Large language models reach only modest fidelity when simulating human behaviors on a new unified benchmark.

A machine-rendered reading of the paper's core claim, the machinery that carries it, and where it could break.

This paper creates SimBench by combining twenty existing datasets on topics from moral choices to economic decisions into one standardized test of how well language models can stand in for real people. It reports that today's strongest models score about forty-one out of one hundred on this measure, with accuracy rising steadily as models grow larger but staying flat when models are given extra thinking steps at test time. The work also finds that instruction tuning helps models match the average answer on questions where people largely agree, yet hurts performance on questions where human answers spread out widely. Models do especially poorly at matching the responses of specific demographic groups.
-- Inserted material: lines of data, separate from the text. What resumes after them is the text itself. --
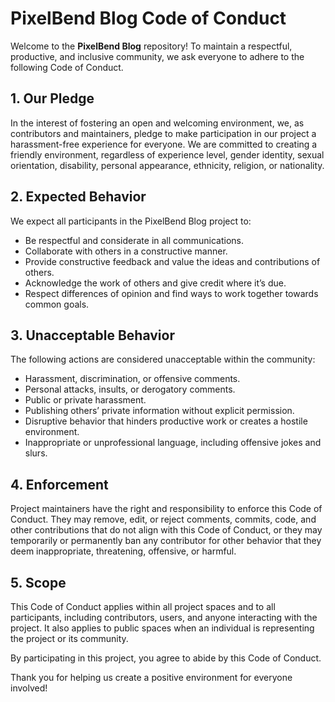 # PixelBend Blog Code of Conduct

Welcome to the **PixelBend Blog** repository! To maintain a respectful, productive, and inclusive community, we ask everyone to adhere to the following Code of Conduct.

## 1. Our Pledge

In the interest of fostering an open and welcoming environment, we, as contributors and maintainers, pledge to make participation in our project a harassment-free experience for everyone. We are committed to creating a friendly environment, regardless of experience level, gender identity, sexual orientation, disability, personal appearance, ethnicity, religion, or nationality.

## 2. Expected Behavior

We expect all participants in the PixelBend Blog project to:

- Be respectful and considerate in all communications.
- Collaborate with others in a constructive manner.
- Provide constructive feedback and value the ideas and contributions of others.
- Acknowledge the work of others and give credit where it’s due.
- Respect differences of opinion and find ways to work together towards common goals.

## 3. Unacceptable Behavior

The following actions are considered unacceptable within the community:

- Harassment, discrimination, or offensive comments.
- Personal attacks, insults, or derogatory comments.
- Public or private harassment.
- Publishing others’ private information without explicit permission.
- Disruptive behavior that hinders productive work or creates a hostile environment.
- Inappropriate or unprofessional language, including offensive jokes and slurs.

## 4. Enforcement

Project maintainers have the right and responsibility to enforce this Code of Conduct. They may remove, edit, or reject comments, commits, code, and other contributions that do not align with this Code of Conduct, or they may temporarily or permanently ban any contributor for other behavior that they deem inappropriate, threatening, offensive, or harmful.

## 5. Scope

This Code of Conduct applies within all project spaces and to all participants, including contributors, users, and anyone interacting with the project. It also applies to public spaces when an individual is representing the project or its community.

By participating in this project, you agree to abide by this Code of Conduct.

Thank you for helping us create a positive environment for everyone involved!
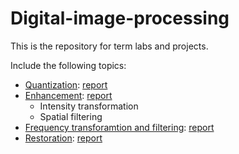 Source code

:# Digital-image-processing
This is the repository for term labs and projects.

Include the following topics:
  * [Quantization](https://github.com/luzhoutao/Digital-image-processing/tree/master/01-two%20algorithm%20for%20resizing%20the%20image): [report](https://github.com/luzhoutao/Digital-image-processing/blob/master/01-two%20algorithm%20for%20resizing%20the%20image/01report.pdf)
  * [Enhancement](https://github.com/luzhoutao/Digital-image-processing/tree/master/02-image%20enhance): [report](https://github.com/luzhoutao/Digital-image-processing/blob/master/02-image%20enhance/02report.pdf)
    * Intensity transformation
    * Spatial filtering
  * [Frequency transforamtion and filtering](https://github.com/luzhoutao/Digital-image-processing/tree/master/03-frequency%20transform): [report](https://github.com/luzhoutao/Digital-image-processing/blob/master/03-frequency%20transform/03report.pdf)
  * [Restoration](https://github.com/luzhoutao/Digital-image-processing/tree/master/04-image%20restoration): [report](https://github.com/luzhoutao/Digital-image-processing/blob/master/04-image%20restoration/04report.pdf)
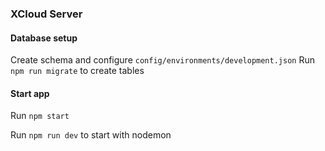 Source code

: ### XCloud Server

#### Database setup
Create schema and configure `config/environments/development.json`
Run `npm run migrate` to create tables

#### Start app
Run `npm start` 

Run `npm run dev` to start with nodemon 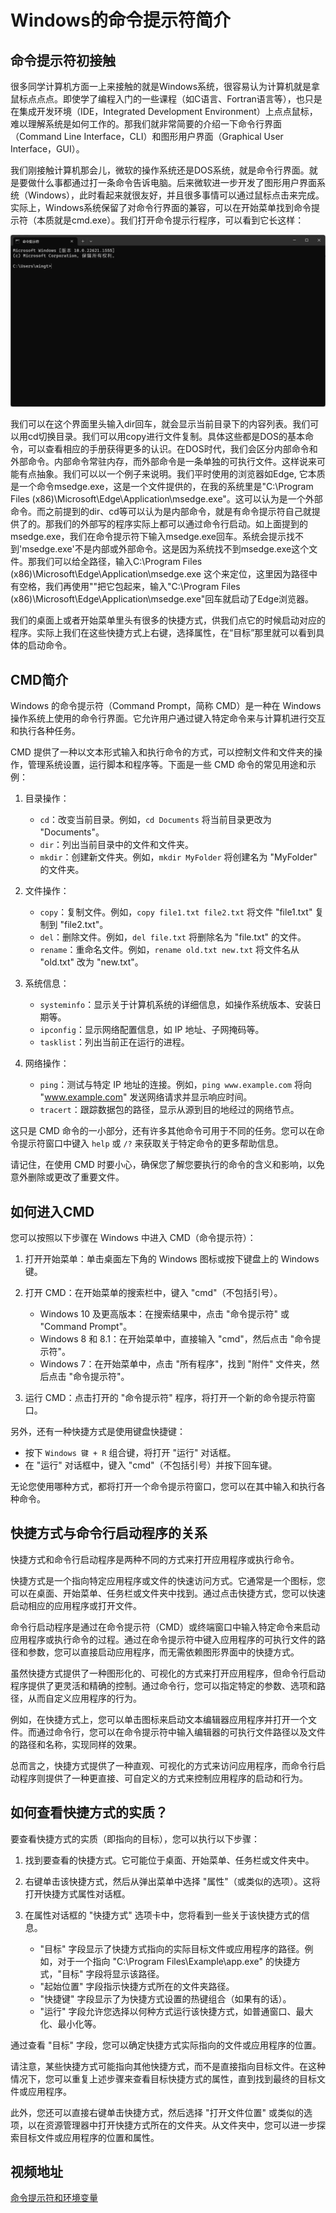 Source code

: # Windows的命令提示符简介

## 命令提示符初接触
很多同学计算机方面一上来接触的就是Windows系统，很容易认为计算机就是拿鼠标点点点。即使学了编程入门的一些课程（如C语言、Fortran语言等），也只是在集成开发环境（IDE，Integrated Development Environment）上点点鼠标，难以理解系统是如何工作的。那我们就非常简要的介绍一下命令行界面（Command Line Interface，CLI）和图形用户界面（Graphical User Interface，GUI）。

我们刚接触计算机那会儿，微软的操作系统还是DOS系统，就是命令行界面。就是要做什么事都通过打一条命令告诉电脑。后来微软进一步开发了图形用户界面系统（Windows），此时看起来就很友好，并且很多事情可以通过鼠标点击来完成。实际上，Windows系统保留了对命令行界面的兼容，可以在开始菜单找到命令提示符（本质就是cmd.exe）。我们打开命令提示行程序，可以看到它长这样：

![图 1](/assets/image/01CSBase/cmd.png)

我们可以在这个界面里头输入dir回车，就会显示当前目录下的内容列表。我们可以用cd切换目录。我们可以用copy进行文件复制。具体这些都是DOS的基本命令，可以查看相应的手册获得更多的认识。在DOS时代，我们会区分内部命令和外部命令。内部命令常驻内存，而外部命令是一条单独的可执行文件。这样说来可能有点抽象。我们可以以一个例子来说明。我们平时使用的浏览器如Edge, 它本质是一个命令msedge.exe，这是一个文件提供的，在我的系统里是"C:\Program Files (x86)\Microsoft\Edge\Application\msedge.exe"。这可以认为是一个外部命令。而之前提到的dir、cd等可以认为是内部命令，就是有命令提示符自己就提供了的。那我们的外部写的程序实际上都可以通过命令行启动。如上面提到的msedge.exe，我们在命令提示符下输入msedge.exe回车。系统会提示找不到'msedge.exe'不是内部或外部命令。这是因为系统找不到msedge.exe这个文件。那我们可以给全路径，输入C:\Program Files (x86)\Microsoft\Edge\Application\msedge.exe 这个来定位，这里因为路径中有空格，我们再使用""把它包起来，输入"C:\Program Files (x86)\Microsoft\Edge\Application\msedge.exe"回车就启动了Edge浏览器。

我们的桌面上或者开始菜单里头有很多的快捷方式，供我们点它的时候启动对应的程序。实际上我们在这些快捷方式上右键，选择属性，在“目标”那里就可以看到具体的启动命令。

## CMD简介

Windows 的命令提示符（Command Prompt，简称 CMD）是一种在 Windows 操作系统上使用的命令行界面。它允许用户通过键入特定命令来与计算机进行交互和执行各种任务。

CMD 提供了一种以文本形式输入和执行命令的方式，可以控制文件和文件夹的操作，管理系统设置，运行脚本和程序等。下面是一些 CMD 命令的常见用途和示例：

1. 目录操作：
   - `cd`：改变当前目录。例如，`cd Documents` 将当前目录更改为 "Documents"。
   - `dir`：列出当前目录中的文件和文件夹。
   - `mkdir`：创建新文件夹。例如，`mkdir MyFolder` 将创建名为 "MyFolder" 的文件夹。

2. 文件操作：
   - `copy`：复制文件。例如，`copy file1.txt file2.txt` 将文件 "file1.txt" 复制到 "file2.txt"。
   - `del`：删除文件。例如，`del file.txt` 将删除名为 "file.txt" 的文件。
   - `rename`：重命名文件。例如，`rename old.txt new.txt` 将文件名从 "old.txt" 改为 "new.txt"。

3. 系统信息：
   - `systeminfo`：显示关于计算机系统的详细信息，如操作系统版本、安装日期等。
   - `ipconfig`：显示网络配置信息，如 IP 地址、子网掩码等。
   - `tasklist`：列出当前正在运行的进程。

4. 网络操作：
   - `ping`：测试与特定 IP 地址的连接。例如，`ping www.example.com` 将向 "www.example.com" 发送网络请求并显示响应时间。
   - `tracert`：跟踪数据包的路径，显示从源到目的地经过的网络节点。

这只是 CMD 命令的一小部分，还有许多其他命令可用于不同的任务。您可以在命令提示符窗口中键入 `help` 或 `/?` 来获取关于特定命令的更多帮助信息。

请记住，在使用 CMD 时要小心，确保您了解您要执行的命令的含义和影响，以免意外删除或更改了重要文件。

## 如何进入CMD
您可以按照以下步骤在 Windows 中进入 CMD（命令提示符）：

1. 打开开始菜单：单击桌面左下角的 Windows 图标或按下键盘上的 Windows 键。

2. 打开 CMD：在开始菜单的搜索栏中，键入 "cmd"（不包括引号）。

   - Windows 10 及更高版本：在搜索结果中，点击 "命令提示符" 或 "Command Prompt"。
   - Windows 8 和 8.1：在开始菜单中，直接输入 "cmd"，然后点击 "命令提示符"。
   - Windows 7：在开始菜单中，点击 "所有程序"，找到 "附件" 文件夹，然后点击 "命令提示符"。

3. 运行 CMD：点击打开的 "命令提示符" 程序，将打开一个新的命令提示符窗口。

另外，还有一种快捷方式是使用键盘快捷键：

- 按下 `Windows 键 + R` 组合键，将打开 "运行" 对话框。
- 在 "运行" 对话框中，键入 "cmd"（不包括引号）并按下回车键。

无论您使用哪种方式，都将打开一个命令提示符窗口，您可以在其中输入和执行各种命令。

## 快捷方式与命令行启动程序的关系
快捷方式和命令行启动程序是两种不同的方式来打开应用程序或执行命令。

快捷方式是一个指向特定应用程序或文件的快速访问方式。它通常是一个图标，您可以在桌面、开始菜单、任务栏或文件夹中找到。通过点击快捷方式，您可以快速启动相应的应用程序或打开文件。

命令行启动程序是通过在命令提示符（CMD）或终端窗口中输入特定命令来启动应用程序或执行命令的过程。通过在命令提示符中键入应用程序的可执行文件的路径和参数，您可以直接启动应用程序，而无需依赖图形界面中的快捷方式。

虽然快捷方式提供了一种图形化的、可视化的方式来打开应用程序，但命令行启动程序提供了更灵活和精确的控制。通过命令行，您可以指定特定的参数、选项和路径，从而自定义应用程序的行为。

例如，在快捷方式上，您可以单击图标来启动文本编辑器应用程序并打开一个文件。而通过命令行，您可以在命令提示符中输入编辑器的可执行文件路径以及文件的路径和名称，实现同样的效果。

总而言之，快捷方式提供了一种直观、可视化的方式来访问应用程序，而命令行启动程序则提供了一种更直接、可自定义的方式来控制应用程序的启动和行为。

## 如何查看快捷方式的实质？
要查看快捷方式的实质（即指向的目标），您可以执行以下步骤：

1. 找到要查看的快捷方式。它可能位于桌面、开始菜单、任务栏或文件夹中。

2. 右键单击该快捷方式，然后从弹出菜单中选择 "属性"（或类似的选项）。这将打开快捷方式属性对话框。

3. 在属性对话框的 "快捷方式" 选项卡中，您将看到一些关于该快捷方式的信息。

   - "目标" 字段显示了快捷方式指向的实际目标文件或应用程序的路径。例如，对于一个指向 "C:\Program Files\Example\app.exe" 的快捷方式，"目标" 字段将显示该路径。
   - "起始位置" 字段指示快捷方式所在的文件夹路径。
   - "快捷键" 字段显示了为快捷方式设置的热键组合（如果有的话）。
   - "运行" 字段允许您选择以何种方式运行该快捷方式，如普通窗口、最大化、最小化等。

通过查看 "目标" 字段，您可以确定快捷方式实际指向的文件或应用程序的位置。

请注意，某些快捷方式可能指向其他快捷方式，而不是直接指向目标文件。在这种情况下，您可以重复上述步骤来查看目标快捷方式的属性，直到找到最终的目标文件或应用程序。

此外，您还可以直接右键单击快捷方式，然后选择 "打开文件位置" 或类似的选项，以在资源管理器中打开快捷方式所在的文件夹。从文件夹中，您可以进一步探索目标文件或应用程序的位置和属性。

## 视频地址

[命令提示符和环境变量](https://www.bilibili.com/video/BV16V4y1r7qx/) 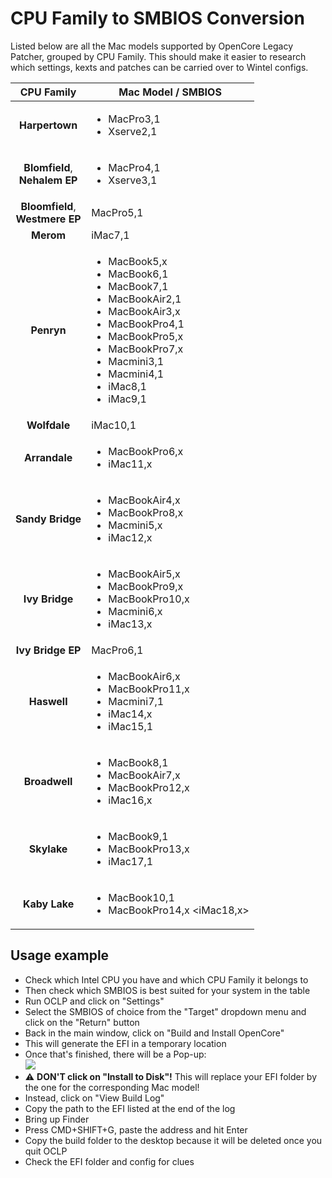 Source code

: # CPU Family to SMBIOS Conversion

Listed below are all the Mac models supported by OpenCore Legacy Patcher, grouped by CPU Family. This should make it easier to research which settings, kexts and patches can be carried over to Wintel configs.

CPU Family | Mac Model / SMBIOS   
:---------:|-------------------
**Harpertown** | <ul><li>MacPro3,1 <li> Xserve2,1
**Blomfield**, <br> **Nehalem EP** | <ul><li>MacPro4,1 <li>Xserve3,1
**Bloomfield**, <br>**Westmere EP** | MacPro5,1
**Merom** | iMac7,1
**Penryn** | <ul><li>MacBook5,x <li>MacBook6,1 <li>MacBook7,1 <li> MacBookAir2,1 <li>MacBookAir3,x <li> MacBookPro4,1 <li> MacBookPro5,x <li> MacBookPro7,x <li> Macmini3,1 <li> Macmini4,1 <li> iMac8,1 <li> iMac9,1
**Wolfdale** | iMac10,1
**Arrandale** | <ul><li> MacBookPro6,x <li>iMac11,x
**Sandy Bridge** | <ul><li>MacBookAir4,x <li> MacBookPro8,x <li> Macmini5,x <li> iMac12,x
**Ivy Bridge**   | <ul><li>MacBookAir5,x <li>MacBookPro9,x <li> MacBookPro10,x <li> Macmini6,x <li> iMac13,x
**Ivy Bridge EP** | MacPro6,1  
**Haswell** | <ul><li>MacBookAir6,x <li> MacBookPro11,x <li> Macmini7,1 <li>iMac14,x <li>iMac15,1
**Broadwell**    | <ul><li>MacBook8,1 <li>MacBookAir7,x <li>MacBookPro12,x <li> iMac16,x
**Skylake**      | <ul><li>MacBook9,1 <li>MacBookPro13,x <li> iMac17,1  
**Kaby Lake**    | <ul><li>MacBook10,1 <li>MacBookPro14,x <iMac18,x>

## Usage example

- Check which Intel CPU you have and which CPU Family it belongs to
- Then check which SMBIOS is best suited for your system in the table
- Run OCLP and click on "Settings"
- Select the SMBIOS of choice from the "Target" dropdown menu and click on the "Return" button
- Back in the main window, click on "Build and Install OpenCore" 
- This will generate the EFI in a temporary location
- Once that's finished, there will be a Pop-up:<br> ![](/Users/stunner/Desktop/EFI_build.png)
- :warning: **DON'T click on "Install to Disk"!** This will replace your EFI folder by the one for the corresponding Mac model!
- Instead, click on "View Build Log" 
- Copy the path to the EFI listed at the end of the log
- Bring up Finder 
- Press CMD+SHIFT+G, paste the address and hit Enter
- Copy the build folder to the desktop because it will be deleted once you quit OCLP
- Check the EFI folder and config for clues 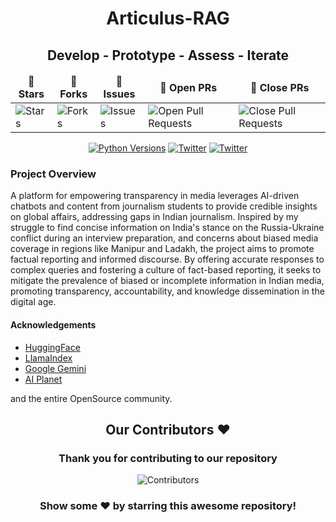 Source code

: <div align="center">
<h1 align="center">Articulus-RAG</h1>
<h2 align="center">Develop - Prototype - Assess - Iterate</h2>

<table align="center">
    <thead align="center">
        <tr border: 1px;>
            <td><b>🌟 Stars</b></td>
            <td><b>🍴 Forks</b></td>
            <td><b>🐛 Issues</b></td>
            <td><b>🔔 Open PRs</b></td>
            <td><b>🔕 Close PRs</b></td>
        </tr>
     </thead>
    <tbody>
         <tr>
            <td><img alt="Stars" src="https://img.shields.io/github/stars/AryaChakraborty/articulus_rag?style=flat&logo=github"/></td>
             <td><img alt="Forks" src="https://img.shields.io/github/forks/AryaChakraborty/articulus_rag?style=flat&logo=github"/></td>
            <td><img alt="Issues" src="https://img.shields.io/github/issues/AryaChakraborty/articulus_rag?style=flat&logo=github"/></td>
            <td><img alt="Open Pull Requests" src="https://img.shields.io/github/issues-pr/AryaChakraborty/articulus_rag?style=flat&logo=github"/></td>
           <td><img alt="Close Pull Requests" src="https://img.shields.io/github/issues-pr-closed/AryaChakraborty/articulus_rag?style=flat&color=critical&logo=github"/></td>
        </tr>
    </tbody>
</table>
</div>

<div align="center">
<a href="https://img.shields.io/badge/Python-3.8%20%7C%203.9%20%7C%203.10-3776AB.svg?style=flat&logo=python&logoColor=white"><img src="https://img.shields.io/badge/Python-3.11-3776AB.svg?style=flat&logo=python&logoColor=white" alt="Python Versions"></a>
<a href="https://twitter.com/ChakrabortyAry1"><img src="https://img.shields.io/twitter/follow/Arya" alt="Twitter" /></a>
<a href="https://twitter.com/sbk_2k1"><img src="https://img.shields.io/twitter/follow/Saptarshi" alt="Twitter" /></a>
</div>

<h3>Project Overview</h3>

<p>A platform for empowering transparency in media leverages AI-driven chatbots and content from journalism students to provide credible insights on global affairs, addressing gaps in Indian journalism. Inspired by my struggle to find concise information on India's stance on the Russia-Ukraine conflict during an interview preparation, and concerns about biased media coverage in regions like Manipur and Ladakh, the project aims to promote factual reporting and informed discourse. By offering accurate responses to complex queries and fostering a culture of fact-based reporting, it seeks to mitigate the prevalence of biased or incomplete information in Indian media, promoting transparency, accountability, and knowledge dissemination in the digital age.</p>

</div>
<h4>Acknowledgements</h4>

* [HuggingFace](https://github.com/huggingface)
* [LlamaIndex](https://github.com/jerryjliu/llama_index)
* [Google Gemini](https://ai.google.dev/)
* [AI Planet](https://aiplanet.com/)

and the entire OpenSource community.
<div>

<h2 align = "center">Our Contributors ❤️</h2>
<div align = "center">
 <h3>Thank you for contributing to our repository</h3>

![Contributors](https://contrib.rocks/image?repo=Anishkagupta04/RAPIDOC-HEALTHCARE-WEBSITE-)

### Show some ❤️ by starring this awesome repository!

</div> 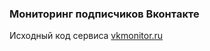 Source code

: ### Мониторинг подписчиков Вконтакте

Исходный код сервиса <a href="https://vkmonitor.ru">vkmonitor.ru</a>

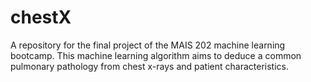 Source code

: # chestX

A repository for the final project of the MAIS 202 machine learning bootcamp. This machine learning algorithm aims to deduce a common pulmonary pathology from chest x-rays and patient characteristics.
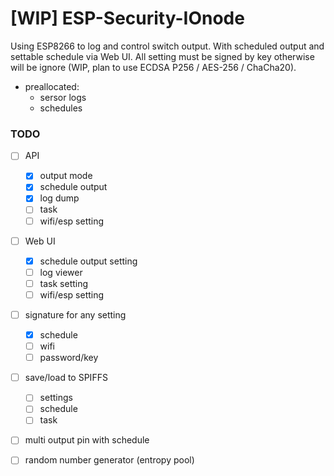 # [WIP] ESP-Security-IOnode
Using ESP8266 to log and control switch output.
With scheduled output and settable schedule via Web UI.
All setting must be signed by key otherwise will be ignore (WIP, plan to use ECDSA P256 / AES-256 / ChaCha20).

* preallocated:
	* sersor logs
	* schedules


### TODO
- [ ] API
  - [x] output mode
  - [x] schedule output
  - [x] log dump
  - [ ] task
  - [ ] wifi/esp setting
- [ ] Web UI
  - [x] schedule output setting
  - [ ] log viewer
  - [ ] task setting
  - [ ] wifi/esp setting
- [ ] signature for any setting
  - [x] schedule
  - [ ] wifi
  - [ ] password/key
- [ ] save/load to SPIFFS
  - [ ] settings
  - [ ] schedule
  - [ ] task
- [ ] multi output pin with schedule
- [ ] random number generator (entropy pool)


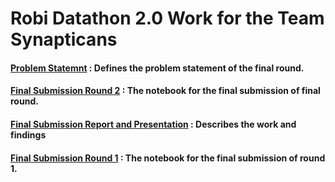 # Robi Datathon 2.0 Work for the Team Synapticans
#### [Problem Statemnt](https://github.com/iampartho/robi-datathon-2.0/blob/main/Problem%20Statement.pdf) : Defines the problem statement of the final round.

#### [Final Submission Round 2](https://github.com/iampartho/robi-datathon-2.0/blob/main/Final%20Submission.ipynb) : The notebook for the final submission of final round.

#### [Final Submission Report and Presentation](https://github.com/iampartho/robi-datathon-2.0/blob/main/Final%20Presentation.pdf) : Describes the work and findings

#### [Final Submission Round 1](https://github.com/iampartho/robi-datathon-2.0/blob/main/Final%20Submission%20Round%201.ipynb) : The notebook for the final submission of round 1. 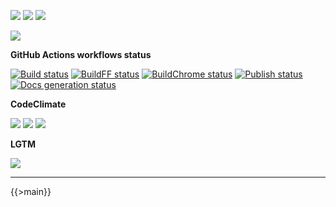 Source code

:![](https://img.shields.io/github/package-json/v/kaskadi/kaskadi-authenticator)
![](https://img.shields.io/badge/code--style-standard-blue)
![](https://img.shields.io/github/license/kaskadi/kaskadi-authenticator?color=blue)

[![](https://img.shields.io/badge/live-example-orange)](https://cdn.klimapartner.net/modules/%40kaskadi/kaskadi-authenticator/example/index.html)

**GitHub Actions workflows status**

[![Build status](https://img.shields.io/github/workflow/status/kaskadi/kaskadi-authenticator/build?label=build&logo=mocha)](https://github.com/kaskadi/kaskadi-authenticator/actions?query=workflow%3Abuild)
[![BuildFF status](https://img.shields.io/github/workflow/status/kaskadi/kaskadi-authenticator/build-on-firefox?label=firefox&logo=Mozilla%20Firefox&logoColor=white)](https://github.com/kaskadi/kaskadi-authenticator/actions?query=workflow%3Abuild-on-firefox)
[![BuildChrome status](https://img.shields.io/github/workflow/status/kaskadi/kaskadi-authenticator/build-on-chrome?label=chrome&logo=Google%20Chrome&logoColor=white)](https://github.com/kaskadi/kaskadi-authenticator/actions?query=workflow%3Abuild-on-chrome)
[![Publish status](https://img.shields.io/github/workflow/status/kaskadi/kaskadi-authenticator/publish?label=publish&logo=Amazon%20AWS)](https://github.com/kaskadi/kaskadi-authenticator/actions?query=workflow%3Apublish)
[![Docs generation status](https://img.shields.io/github/workflow/status/kaskadi/kaskadi-authenticator/generate-docs?label=docs&logo=read-the-docs)](https://github.com/kaskadi/kaskadi-authenticator/actions?query=workflow%3Agenerate-docs)

**CodeClimate**

[![](https://img.shields.io/codeclimate/maintainability/kaskadi/kaskadi-authenticator?label=maintainability&logo=Code%20Climate)](https://codeclimate.com/github/kaskadi/kaskadi-authenticator)
[![](https://img.shields.io/codeclimate/tech-debt/kaskadi/kaskadi-authenticator?label=technical%20debt&logo=Code%20Climate)](https://codeclimate.com/github/kaskadi/kaskadi-authenticator)
[![](https://img.shields.io/codeclimate/coverage/kaskadi/kaskadi-authenticator?label=test%20coverage&logo=Code%20Climate)](https://codeclimate.com/github/kaskadi/kaskadi-authenticator)

**LGTM**

[![](https://img.shields.io/lgtm/grade/javascript/github/kaskadi/kaskadi-authenticator?label=code%20quality&logo=LGTM)](https://lgtm.com/projects/g/kaskadi/kaskadi-authenticator/?mode=list&logo=LGTM)

<!-- You can add badges inside of this section if you'd like -->

****

<!-- automatically generated documentation will be placed in here -->
{{>main}}
<!-- automatically generated documentation will be placed in here -->

<!-- You can customize this template as you'd like! --> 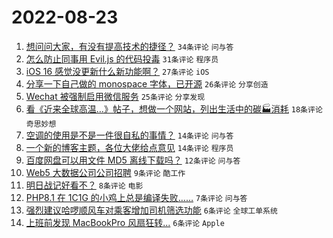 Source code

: # 2022-08-23

1. [想问问大家，有没有提高技术的捷径？](https://www.v2ex.com/t/874698) `34条评论` `问与答`
1. [怎么防止同事用 Evil.js 的代码投毒](https://www.v2ex.com/t/874717) `31条评论` `程序员`
1. [iOS 16 感觉没更新什么新功能啊？](https://www.v2ex.com/t/874708) `27条评论` `iOS`
1. [分享一下自己做的 monospace 字体，已开源](https://www.v2ex.com/t/874714) `26条评论` `分享创造`
1. [Wechat 被强制启用微信服务](https://www.v2ex.com/t/874702) `25条评论` `分享发现`
1. [看《近来全球高温…》帖子，想做一个网站，列出生活中的碳🏭消耗](https://www.v2ex.com/t/874720) `18条评论` `奇思妙想`
1. [空调的使用是不是一件很自私的事情？](https://www.v2ex.com/t/874716) `14条评论` `问与答`
1. [一个新的博客主题，各位大佬给点意见](https://www.v2ex.com/t/874710) `14条评论` `程序员`
1. [百度网盘可以用文件 MD5 离线下载吗？](https://www.v2ex.com/t/874699) `12条评论` `问与答`
1. [Web5 大数据公司公司招聘](https://www.v2ex.com/t/874709) `9条评论` `酷工作`
1. [明日战记好看不？](https://www.v2ex.com/t/874706) `8条评论` `电影`
1. [PHP8.1 在 1C1G 的小鸡上总是编译失败……](https://www.v2ex.com/t/874704) `7条评论` `问与答`
1. [强烈建议哈啰顺风车对乘客增加司机筛选功能](https://www.v2ex.com/t/874723) `6条评论` `全球工单系统`
1. [上班前发现 MacBookPro 风扇狂转...](https://www.v2ex.com/t/874713) `6条评论` `Apple`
If these patterns hold, the benchmark gives researchers a concrete way to track whether future models become reliable enough to support social-science studies without running new human experiments each time.

Core claim

By unifying twenty datasets that together cover a broad range of human decision tasks, SimBench reveals that current large language models achieve a simulation fidelity of 40.80 out of 100, that this score scales log-linearly with model size but not with added inference-time compute, that instruction tuning creates an alignment-simulation tradeoff favoring consensus questions over diverse ones, and that simulation skill correlates most strongly with performance on knowledge-intensive reasoning benchmarks such as MMLU-Pro.

What carries the argument

SimBench, the benchmark formed by standardizing and unifying twenty diverse human-behavior datasets into a single, comparable fidelity score.

If this is right

  • Larger models will continue to improve at human simulation in a predictable way.
  • Giving models more compute at inference time will not raise their simulation scores.
  • Models will remain weaker at reproducing answers from particular demographic groups than from the overall population.
  • Progress on general reasoning benchmarks will continue to predict gains in simulation ability.

Where Pith is reading between the lines

These are editorial extensions of the paper, not claims the author makes directly.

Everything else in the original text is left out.